:: Data records ::
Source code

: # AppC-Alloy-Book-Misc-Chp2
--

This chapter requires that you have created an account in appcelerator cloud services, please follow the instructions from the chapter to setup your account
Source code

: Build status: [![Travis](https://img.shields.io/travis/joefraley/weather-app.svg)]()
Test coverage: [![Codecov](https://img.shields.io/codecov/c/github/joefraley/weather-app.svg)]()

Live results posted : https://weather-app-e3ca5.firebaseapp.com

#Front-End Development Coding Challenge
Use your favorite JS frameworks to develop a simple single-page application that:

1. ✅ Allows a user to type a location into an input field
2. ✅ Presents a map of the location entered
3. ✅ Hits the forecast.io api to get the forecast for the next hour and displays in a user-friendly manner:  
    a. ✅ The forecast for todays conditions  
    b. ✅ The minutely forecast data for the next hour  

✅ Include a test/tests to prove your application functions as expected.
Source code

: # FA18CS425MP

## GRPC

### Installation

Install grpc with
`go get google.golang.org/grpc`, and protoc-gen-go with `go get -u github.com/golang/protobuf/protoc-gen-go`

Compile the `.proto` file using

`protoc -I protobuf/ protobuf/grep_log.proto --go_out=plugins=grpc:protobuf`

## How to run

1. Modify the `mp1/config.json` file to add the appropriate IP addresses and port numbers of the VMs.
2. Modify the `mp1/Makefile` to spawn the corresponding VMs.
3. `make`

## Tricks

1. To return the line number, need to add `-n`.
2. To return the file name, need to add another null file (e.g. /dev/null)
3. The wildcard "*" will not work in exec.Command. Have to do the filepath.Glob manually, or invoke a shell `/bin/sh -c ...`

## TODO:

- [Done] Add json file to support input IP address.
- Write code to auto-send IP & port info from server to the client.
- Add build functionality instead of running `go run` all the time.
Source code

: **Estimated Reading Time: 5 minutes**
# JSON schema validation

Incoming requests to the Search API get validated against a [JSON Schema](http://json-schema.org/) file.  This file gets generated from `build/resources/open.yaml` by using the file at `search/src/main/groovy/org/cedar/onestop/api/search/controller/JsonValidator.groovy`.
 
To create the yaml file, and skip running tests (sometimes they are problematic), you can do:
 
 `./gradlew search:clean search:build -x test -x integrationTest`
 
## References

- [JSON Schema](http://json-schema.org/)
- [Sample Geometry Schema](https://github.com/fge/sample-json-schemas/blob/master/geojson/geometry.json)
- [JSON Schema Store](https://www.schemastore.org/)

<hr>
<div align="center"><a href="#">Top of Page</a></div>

...

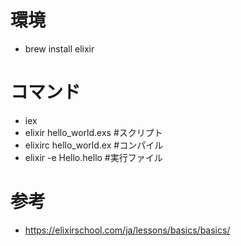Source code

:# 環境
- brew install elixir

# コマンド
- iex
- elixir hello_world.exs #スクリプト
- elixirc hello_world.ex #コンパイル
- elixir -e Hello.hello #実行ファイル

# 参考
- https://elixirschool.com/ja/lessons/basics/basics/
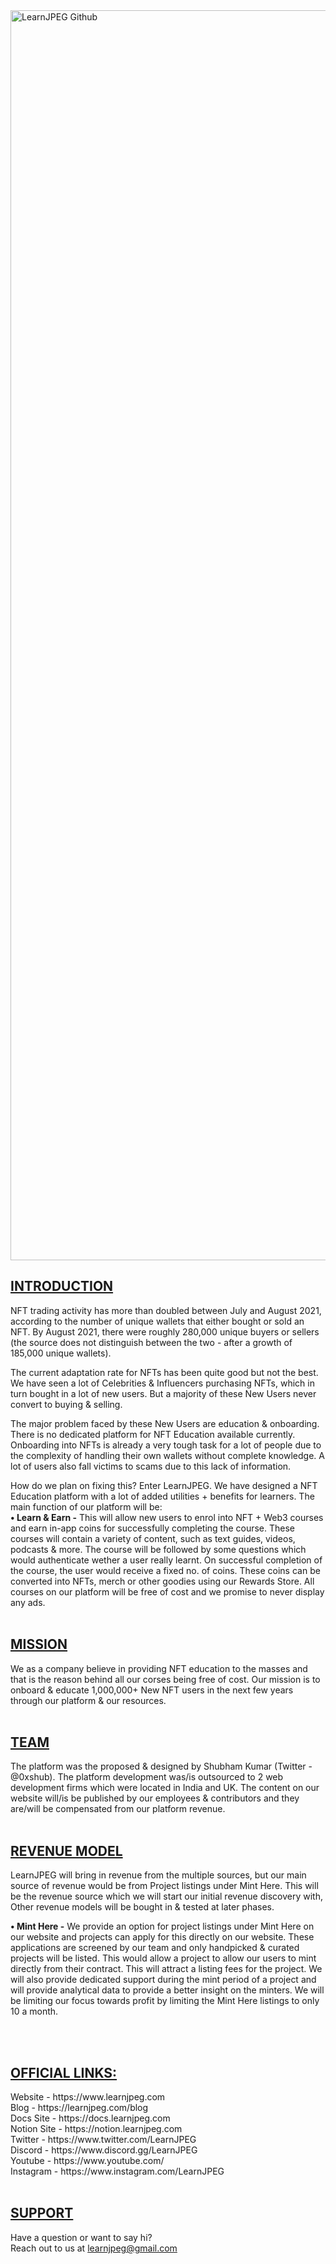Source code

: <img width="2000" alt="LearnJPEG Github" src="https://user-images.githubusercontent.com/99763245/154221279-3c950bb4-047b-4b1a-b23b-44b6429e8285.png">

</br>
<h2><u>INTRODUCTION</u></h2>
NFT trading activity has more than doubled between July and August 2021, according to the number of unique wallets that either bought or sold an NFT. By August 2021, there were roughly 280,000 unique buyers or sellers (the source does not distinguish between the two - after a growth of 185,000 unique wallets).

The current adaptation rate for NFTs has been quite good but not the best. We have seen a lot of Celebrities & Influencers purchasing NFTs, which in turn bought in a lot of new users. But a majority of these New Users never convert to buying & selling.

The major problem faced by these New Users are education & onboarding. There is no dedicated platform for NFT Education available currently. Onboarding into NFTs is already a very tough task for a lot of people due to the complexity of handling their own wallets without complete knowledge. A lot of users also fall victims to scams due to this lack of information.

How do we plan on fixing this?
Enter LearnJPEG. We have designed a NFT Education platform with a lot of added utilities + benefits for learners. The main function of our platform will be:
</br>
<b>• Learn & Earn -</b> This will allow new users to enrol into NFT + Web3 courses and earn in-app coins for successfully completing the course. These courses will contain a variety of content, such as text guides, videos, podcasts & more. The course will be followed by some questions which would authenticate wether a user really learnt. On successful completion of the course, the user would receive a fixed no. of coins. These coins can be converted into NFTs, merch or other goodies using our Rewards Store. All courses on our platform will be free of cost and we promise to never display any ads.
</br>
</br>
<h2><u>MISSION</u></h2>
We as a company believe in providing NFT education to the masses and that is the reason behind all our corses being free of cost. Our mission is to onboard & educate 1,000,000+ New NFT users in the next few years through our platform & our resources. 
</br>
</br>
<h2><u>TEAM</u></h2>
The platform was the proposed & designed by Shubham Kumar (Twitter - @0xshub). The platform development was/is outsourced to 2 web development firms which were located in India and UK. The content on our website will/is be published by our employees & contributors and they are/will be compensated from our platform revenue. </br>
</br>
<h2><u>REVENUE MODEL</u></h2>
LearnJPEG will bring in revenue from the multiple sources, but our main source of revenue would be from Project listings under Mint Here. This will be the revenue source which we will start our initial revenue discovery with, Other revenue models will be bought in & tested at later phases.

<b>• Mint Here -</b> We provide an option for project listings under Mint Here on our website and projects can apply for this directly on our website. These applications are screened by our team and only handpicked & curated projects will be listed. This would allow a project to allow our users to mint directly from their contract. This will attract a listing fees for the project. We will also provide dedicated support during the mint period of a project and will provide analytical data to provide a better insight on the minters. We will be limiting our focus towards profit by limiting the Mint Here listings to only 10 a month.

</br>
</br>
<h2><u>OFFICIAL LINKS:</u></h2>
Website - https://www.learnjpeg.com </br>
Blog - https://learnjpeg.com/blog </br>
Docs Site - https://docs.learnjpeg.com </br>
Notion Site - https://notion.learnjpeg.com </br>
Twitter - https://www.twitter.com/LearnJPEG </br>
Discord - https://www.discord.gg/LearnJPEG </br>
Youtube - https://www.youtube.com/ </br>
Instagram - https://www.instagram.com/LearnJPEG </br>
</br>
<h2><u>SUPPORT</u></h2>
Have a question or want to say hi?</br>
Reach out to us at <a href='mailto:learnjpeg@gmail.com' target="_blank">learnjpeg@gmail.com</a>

:: Exercise requirements ::
Scan the material above for the string "search" and copy every line that has it.

:: Output of the exercise ::
Incoming requests to the Search API get validated against a [JSON Schema](http://json-schema.org/) file.  This file gets generated from `build/resources/open.yaml` by using the file at `search/src/main/groovy/org/cedar/onestop/api/search/controller/JsonValidator.groovy`.
 `./gradlew search:clean search:build -x test -x integrationTest`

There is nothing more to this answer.